"O que nos move é a fé e o compromisso que temos para com a Mãe". É assim que Miguel Figueiredo descreve o motivo pelo qual voltou a Fátima, apesar da pandemia, fazendo o caminho desde Braga.
"O ano passado também viemos, não há exceções para nós. Claro que temos receios, como toda a gente, mas a fé é mais forte", explica ao SAPO24. O grupo, constituído este ano por quatro elementos, fez um total de 240 km.
"Geralmente somos cinco a caminhar, mas um dos amigos não conseguiu vir por questões profissionais. De vez em quando lá se alarga mais e há mais o amigo do amigo que quer vir, mas não este ano", conta.
Movidos pela fé, a distância é atenuada. São oriundos de Penafiel, Braga e Barcelos, mas Fátima torna-se perto duas vezes por ano.

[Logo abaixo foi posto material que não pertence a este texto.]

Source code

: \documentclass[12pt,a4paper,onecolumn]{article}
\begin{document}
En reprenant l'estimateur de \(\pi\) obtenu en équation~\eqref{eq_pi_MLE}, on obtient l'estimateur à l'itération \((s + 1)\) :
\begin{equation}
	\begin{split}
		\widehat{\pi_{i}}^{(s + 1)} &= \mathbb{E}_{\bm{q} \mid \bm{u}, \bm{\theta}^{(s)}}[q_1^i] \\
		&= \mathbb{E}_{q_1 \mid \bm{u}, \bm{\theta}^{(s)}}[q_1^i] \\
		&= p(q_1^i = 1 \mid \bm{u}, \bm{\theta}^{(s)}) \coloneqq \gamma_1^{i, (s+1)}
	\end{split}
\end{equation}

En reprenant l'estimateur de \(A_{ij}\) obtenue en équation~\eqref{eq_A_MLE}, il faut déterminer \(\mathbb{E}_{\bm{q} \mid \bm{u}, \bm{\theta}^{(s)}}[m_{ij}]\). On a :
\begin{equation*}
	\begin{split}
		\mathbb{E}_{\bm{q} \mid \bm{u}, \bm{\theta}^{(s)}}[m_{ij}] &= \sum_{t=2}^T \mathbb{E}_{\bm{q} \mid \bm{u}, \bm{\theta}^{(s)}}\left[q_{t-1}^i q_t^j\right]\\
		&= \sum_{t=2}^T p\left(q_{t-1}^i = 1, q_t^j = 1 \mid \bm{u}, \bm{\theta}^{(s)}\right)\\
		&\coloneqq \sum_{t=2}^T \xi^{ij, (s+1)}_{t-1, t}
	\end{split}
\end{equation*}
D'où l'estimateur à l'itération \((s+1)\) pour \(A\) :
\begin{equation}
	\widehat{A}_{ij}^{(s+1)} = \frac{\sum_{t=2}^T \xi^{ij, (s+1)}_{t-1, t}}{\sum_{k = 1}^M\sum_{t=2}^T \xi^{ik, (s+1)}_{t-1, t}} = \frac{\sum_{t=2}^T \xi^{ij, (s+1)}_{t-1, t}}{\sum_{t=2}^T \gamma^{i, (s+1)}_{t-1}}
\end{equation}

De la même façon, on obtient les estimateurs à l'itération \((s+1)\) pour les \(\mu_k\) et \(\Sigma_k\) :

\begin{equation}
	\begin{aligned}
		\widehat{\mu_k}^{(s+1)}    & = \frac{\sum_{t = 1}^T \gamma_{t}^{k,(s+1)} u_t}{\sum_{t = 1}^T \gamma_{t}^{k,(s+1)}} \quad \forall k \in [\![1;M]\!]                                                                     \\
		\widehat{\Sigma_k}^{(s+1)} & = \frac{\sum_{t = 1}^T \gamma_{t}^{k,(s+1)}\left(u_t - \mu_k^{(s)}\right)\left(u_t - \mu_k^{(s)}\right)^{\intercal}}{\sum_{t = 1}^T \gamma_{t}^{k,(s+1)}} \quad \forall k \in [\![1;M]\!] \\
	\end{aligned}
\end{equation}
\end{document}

"Este grupo tem uma particularidade. Todos os anos compramos 40 imagens de Nossa Senhora de Fátima que são benzidas, em outubro, e em maio regressam connosco e vamos entregando às pessoas em várias situações: quando alguém tem um gesto nobre para connosco ou para com os outros e nós reconhecemos isso e também quando entendemos que a Senhora de Fátima vai criar algo positivo, por exemplo se for uma pessoa que está em sofrimento", partilha Miguel.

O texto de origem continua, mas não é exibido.